Hey, It Works! Logo
Hey, It Works!

Tech Blog by Daniel Rosehill

Product label extraction agent for quicker tech inventory population (with: Homebox)

Product label extraction agent for quicker tech inventory population (with: Homebox)

About this time last year I decided that my home inventory system needed a dramatic overhaul.

After too many years of trying out various tech projects, my inventory management system consisted largely of looking hopefully at a large pile of boxes and wondering where on earth the cable I needed was.

I realised that things had hit a breaking point when it was quicker and easier to buy a cable that I knew I had than spend an hour trying to dig around looking for it. Besides being a waste of money, this was unsustainable, so I figured that it was time to put a proper system in place.

Enter picture Homebox, a self-hostable inventory management system that, unlike just about every other such project that has been undertaken to date, was actually designed with the needs of crazy people like me and maybe you in mind. In other words, tech fiends with ridiculously large collections of cables, adapters and all the rest of it.

At the time I thought it was going to be a one-week project maximum. In reality it turned into one of the most grueling projects I've ever undertaken. I've logged over 4,000 items. Yes, I told you I had a lot of stuff.

And although I had no idea at the time how much work it would take to create an inventory of my belongings, ultimately it has proven a very worthwhile experience.

Ironically, the system has allowed me to declutter by identifying duplicates I no longer need. I've been able to donate some tech products to those who were newer at my hobbies. It's made it vastly easier to find whatever I need.

And it's made the entire process of building up a collection of tech things strangely more fulfilling. Because the inventory process forces me to record each item I buy, take a photograph of it and find a place for it. It makes the whole process of curating things much more deliberate. I don't think it's by mistake that I've purchased far less junk and far more things I really love since discovering Homebox.

Picking the right vision-capable LLM for the agent

In 2025, the rapid advance of AI has made literally any tech project seem feasible. However, there is always a balance to be struck between time investment and … where the project sits within your priorities.

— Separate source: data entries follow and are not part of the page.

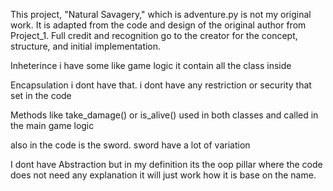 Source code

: This project, "Natural Savagery," which is adventure.py is not my original work. It is adapted from the code and design of the original author from Project_1. Full credit and recognition go to the creator for the concept, structure, and initial implementation.

Inheterince i have some like game logic it contain all the class inside

Encapsulation i dont have that. i dont have any restriction or security that set in the code

Methods like take_damage() or is_alive() used in both classes and called in the main game logic 

also in the code is the sword. sword have a lot of variation

I dont have Abstraction but in my definition its the oop pillar where the code does not need any explanation it will just work how it is base on the name.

I say this because I realise that there is almost certainly far more advanced ways of achieving the functionality I'm about to describe For example, by interacting with an API you could achieve this all programmatically But if you just have occasional need for this kind of workflow using the agent and manually providing the product images might strike the right balance. The agent only takes a few minutes to configure and could be provisioned on ChatGPT or just about any other AI building platform.

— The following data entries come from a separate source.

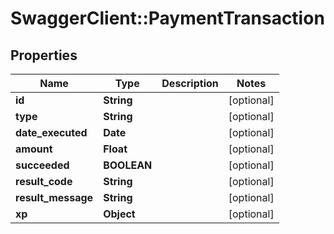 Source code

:# SwaggerClient::PaymentTransaction

## Properties
Name | Type | Description | Notes
------------ | ------------- | ------------- | -------------
**id** | **String** |  | [optional] 
**type** | **String** |  | [optional] 
**date_executed** | **Date** |  | [optional] 
**amount** | **Float** |  | [optional] 
**succeeded** | **BOOLEAN** |  | [optional] 
**result_code** | **String** |  | [optional] 
**result_message** | **String** |  | [optional] 
**xp** | **Object** |  | [optional] 


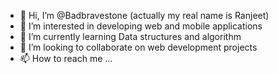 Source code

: - 👋 Hi, I’m @Badbravestone (actually my real name is Ranjeet)
- 👀 I’m interested in developing web and mobile applications
- 🌱 I’m currently learning Data structures and algorithm
- 💞️ I’m looking to collaborate on web development projects
- 📫 How to reach me ...

<!---
Badbravestone/Badbravestone is a ✨ special ✨ repository because its `README.md` (this file) appears on your GitHub profile.
You can click the Preview link to take a look at your changes.
--->
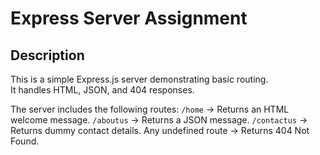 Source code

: # Express Server Assignment

## Description
This is a simple Express.js server demonstrating basic routing.  
It handles HTML, JSON, and 404 responses.

The server includes the following routes:
`/home` → Returns an HTML welcome message.
`/aboutus` → Returns a JSON message.
`/contactus` → Returns dummy contact details.
Any undefined route → Returns 404 Not Found.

I used Diffy.ai. To state the obvious, you'll need to make sure that you're using a large language model with vision capabilities. In the near future, this will probably be almost every model.

The choice of which model to use is up to you, but if you're doing this in batches and at scale, because this workflow doesn't require much in the way of reasoning capabilities at all, I would recommend using a older generation model with vision capability for cost optimisation reasons.

System prompt for label processing

The foundation of AI agents and assistants is a system prompt which takes the model they're provisioned on top of and provides custom instructions to target their behaviour towards achieving a specific workflow, thereby differentiating them from the chat iterations of the models that have taken the world by storm.

Here's my very basic configuration for this agent.

Your purpose is to assist the user by providing a list of detected data points from a product label. 

You can expect that the label provided by the user will be a technical label of some kind, and you should attempt to list all of the following pieces of information if they are available. If a particular piece of information isn't available, you can simply skip it. 

Here are the data points that you should list:

Manufacturer name
Product name
Serial number
Model number
Version number
Power and voltage instructions,
Date of manufacture,
Any other text listed on label. 

Using output format instructions to specify a desired output format

You might want to improve upon this by adding what I call output formatting instructions. This is my terminology to describe the part of the prompt where you direct the assistant to provide the output you're looking for in a specific format.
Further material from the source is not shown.